Segment Open
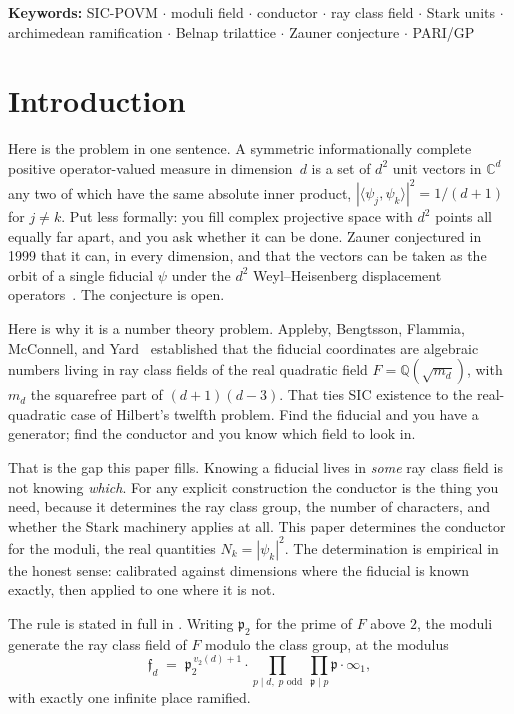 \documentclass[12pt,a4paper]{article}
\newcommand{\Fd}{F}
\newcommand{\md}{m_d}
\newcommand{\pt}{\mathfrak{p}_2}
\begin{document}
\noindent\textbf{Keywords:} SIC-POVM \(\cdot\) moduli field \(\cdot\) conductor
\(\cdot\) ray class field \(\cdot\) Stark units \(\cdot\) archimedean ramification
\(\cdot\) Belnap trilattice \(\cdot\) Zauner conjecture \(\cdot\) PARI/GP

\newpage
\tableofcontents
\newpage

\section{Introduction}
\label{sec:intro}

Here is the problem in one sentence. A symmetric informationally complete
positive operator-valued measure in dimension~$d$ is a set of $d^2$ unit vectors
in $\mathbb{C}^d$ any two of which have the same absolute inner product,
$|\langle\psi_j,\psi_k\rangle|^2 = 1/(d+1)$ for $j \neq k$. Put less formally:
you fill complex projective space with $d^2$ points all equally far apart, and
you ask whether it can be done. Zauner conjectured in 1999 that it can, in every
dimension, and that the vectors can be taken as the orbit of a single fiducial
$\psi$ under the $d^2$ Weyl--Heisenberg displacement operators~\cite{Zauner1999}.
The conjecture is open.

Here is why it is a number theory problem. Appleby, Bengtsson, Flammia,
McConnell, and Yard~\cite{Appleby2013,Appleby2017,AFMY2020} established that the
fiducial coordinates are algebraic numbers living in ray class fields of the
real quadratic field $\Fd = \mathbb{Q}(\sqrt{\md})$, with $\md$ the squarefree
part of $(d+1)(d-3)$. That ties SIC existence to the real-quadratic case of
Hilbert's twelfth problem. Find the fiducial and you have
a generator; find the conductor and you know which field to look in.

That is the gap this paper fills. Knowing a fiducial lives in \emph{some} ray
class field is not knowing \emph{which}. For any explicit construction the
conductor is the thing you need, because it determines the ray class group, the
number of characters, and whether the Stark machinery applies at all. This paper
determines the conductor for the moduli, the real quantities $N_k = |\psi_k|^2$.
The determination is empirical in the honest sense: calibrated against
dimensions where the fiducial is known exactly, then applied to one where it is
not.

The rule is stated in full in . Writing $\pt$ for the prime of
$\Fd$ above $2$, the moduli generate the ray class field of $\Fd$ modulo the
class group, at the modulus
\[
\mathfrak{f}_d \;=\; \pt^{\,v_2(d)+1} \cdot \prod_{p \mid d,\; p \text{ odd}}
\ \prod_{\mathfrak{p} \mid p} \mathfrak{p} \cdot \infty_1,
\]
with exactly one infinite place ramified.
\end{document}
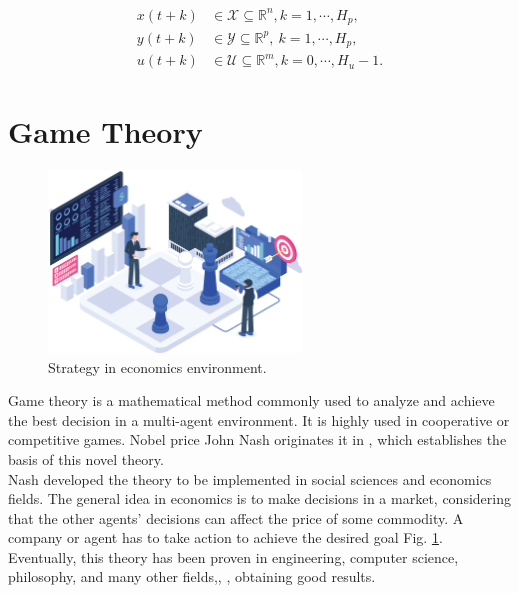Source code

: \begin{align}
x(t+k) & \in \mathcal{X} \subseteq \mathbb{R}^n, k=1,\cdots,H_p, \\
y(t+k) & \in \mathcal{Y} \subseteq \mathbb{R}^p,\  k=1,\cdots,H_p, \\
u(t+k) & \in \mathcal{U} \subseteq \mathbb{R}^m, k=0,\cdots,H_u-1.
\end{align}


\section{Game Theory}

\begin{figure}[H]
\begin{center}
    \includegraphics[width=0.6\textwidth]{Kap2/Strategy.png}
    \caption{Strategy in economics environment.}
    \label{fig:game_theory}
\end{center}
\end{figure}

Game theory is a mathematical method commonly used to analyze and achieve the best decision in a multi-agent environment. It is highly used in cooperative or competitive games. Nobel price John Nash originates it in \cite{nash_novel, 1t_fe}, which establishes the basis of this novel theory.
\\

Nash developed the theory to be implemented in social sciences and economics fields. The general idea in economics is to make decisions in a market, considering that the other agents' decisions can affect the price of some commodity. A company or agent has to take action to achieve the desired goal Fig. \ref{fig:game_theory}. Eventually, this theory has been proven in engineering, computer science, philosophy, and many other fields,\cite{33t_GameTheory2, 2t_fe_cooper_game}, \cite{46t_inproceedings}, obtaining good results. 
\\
Segment Closed
Segment Open
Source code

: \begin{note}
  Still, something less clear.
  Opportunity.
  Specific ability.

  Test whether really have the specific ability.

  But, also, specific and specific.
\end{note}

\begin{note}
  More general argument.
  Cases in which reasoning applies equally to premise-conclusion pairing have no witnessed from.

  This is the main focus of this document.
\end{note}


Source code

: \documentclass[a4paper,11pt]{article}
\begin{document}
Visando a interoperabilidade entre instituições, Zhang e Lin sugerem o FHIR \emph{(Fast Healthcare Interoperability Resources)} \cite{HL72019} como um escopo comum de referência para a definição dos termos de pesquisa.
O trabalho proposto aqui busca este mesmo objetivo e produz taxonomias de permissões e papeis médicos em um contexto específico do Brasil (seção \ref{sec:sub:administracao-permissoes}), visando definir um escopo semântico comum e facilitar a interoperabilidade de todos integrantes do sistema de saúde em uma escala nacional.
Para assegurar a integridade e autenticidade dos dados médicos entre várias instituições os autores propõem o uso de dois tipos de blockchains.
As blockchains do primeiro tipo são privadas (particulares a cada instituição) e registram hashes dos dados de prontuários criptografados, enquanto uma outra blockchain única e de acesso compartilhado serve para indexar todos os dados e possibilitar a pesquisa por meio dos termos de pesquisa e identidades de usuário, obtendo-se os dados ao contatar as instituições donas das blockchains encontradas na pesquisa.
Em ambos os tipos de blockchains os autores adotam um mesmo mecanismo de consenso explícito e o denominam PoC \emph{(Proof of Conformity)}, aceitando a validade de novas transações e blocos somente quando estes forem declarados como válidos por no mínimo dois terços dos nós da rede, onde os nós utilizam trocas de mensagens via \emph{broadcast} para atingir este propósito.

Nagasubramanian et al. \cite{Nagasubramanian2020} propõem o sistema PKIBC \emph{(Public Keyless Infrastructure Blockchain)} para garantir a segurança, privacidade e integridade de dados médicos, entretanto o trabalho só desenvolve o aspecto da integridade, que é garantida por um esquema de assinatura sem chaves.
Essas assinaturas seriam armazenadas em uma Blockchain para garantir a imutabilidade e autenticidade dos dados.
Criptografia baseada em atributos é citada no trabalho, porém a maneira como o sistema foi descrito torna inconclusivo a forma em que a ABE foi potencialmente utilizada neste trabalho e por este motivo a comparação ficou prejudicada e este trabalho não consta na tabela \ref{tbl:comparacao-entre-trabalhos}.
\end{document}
Segment Closed
Segment Open
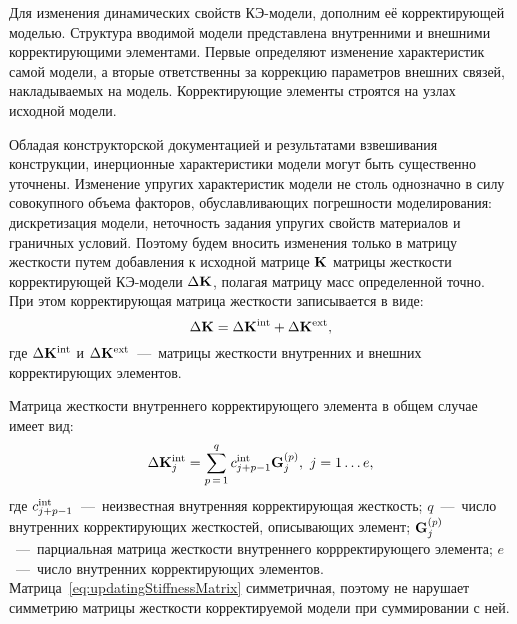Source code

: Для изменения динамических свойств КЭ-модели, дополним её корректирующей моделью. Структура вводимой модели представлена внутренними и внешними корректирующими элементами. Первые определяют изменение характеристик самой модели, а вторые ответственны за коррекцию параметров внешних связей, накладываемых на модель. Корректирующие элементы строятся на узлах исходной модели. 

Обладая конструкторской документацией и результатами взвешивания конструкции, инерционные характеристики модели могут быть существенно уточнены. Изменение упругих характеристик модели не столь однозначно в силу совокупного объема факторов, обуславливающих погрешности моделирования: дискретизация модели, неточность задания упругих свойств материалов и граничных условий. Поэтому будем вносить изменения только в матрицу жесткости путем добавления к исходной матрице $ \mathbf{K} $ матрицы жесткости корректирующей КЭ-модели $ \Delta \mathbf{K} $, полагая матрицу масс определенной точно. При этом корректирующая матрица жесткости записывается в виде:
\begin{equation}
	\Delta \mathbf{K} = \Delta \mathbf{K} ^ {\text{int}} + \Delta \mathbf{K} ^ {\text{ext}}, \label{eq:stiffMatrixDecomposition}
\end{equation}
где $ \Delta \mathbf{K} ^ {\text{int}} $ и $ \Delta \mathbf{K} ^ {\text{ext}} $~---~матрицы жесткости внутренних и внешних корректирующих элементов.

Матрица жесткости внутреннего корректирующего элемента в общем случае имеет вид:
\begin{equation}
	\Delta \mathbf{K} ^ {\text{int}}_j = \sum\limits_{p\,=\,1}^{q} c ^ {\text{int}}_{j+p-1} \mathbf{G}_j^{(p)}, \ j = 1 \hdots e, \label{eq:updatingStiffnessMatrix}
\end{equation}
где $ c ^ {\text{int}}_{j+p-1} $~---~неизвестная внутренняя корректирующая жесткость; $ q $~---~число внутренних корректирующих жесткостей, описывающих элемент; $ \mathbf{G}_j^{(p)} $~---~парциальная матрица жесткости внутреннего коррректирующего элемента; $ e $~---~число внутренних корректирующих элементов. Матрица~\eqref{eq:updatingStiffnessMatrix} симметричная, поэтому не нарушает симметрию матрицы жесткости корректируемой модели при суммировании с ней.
Segment Closed
**WORK TO COMPLETE:** How many of the lines above include the word "moduli"? Respond with the number alone.

**OUTPUT FOR THIS TASK:** 3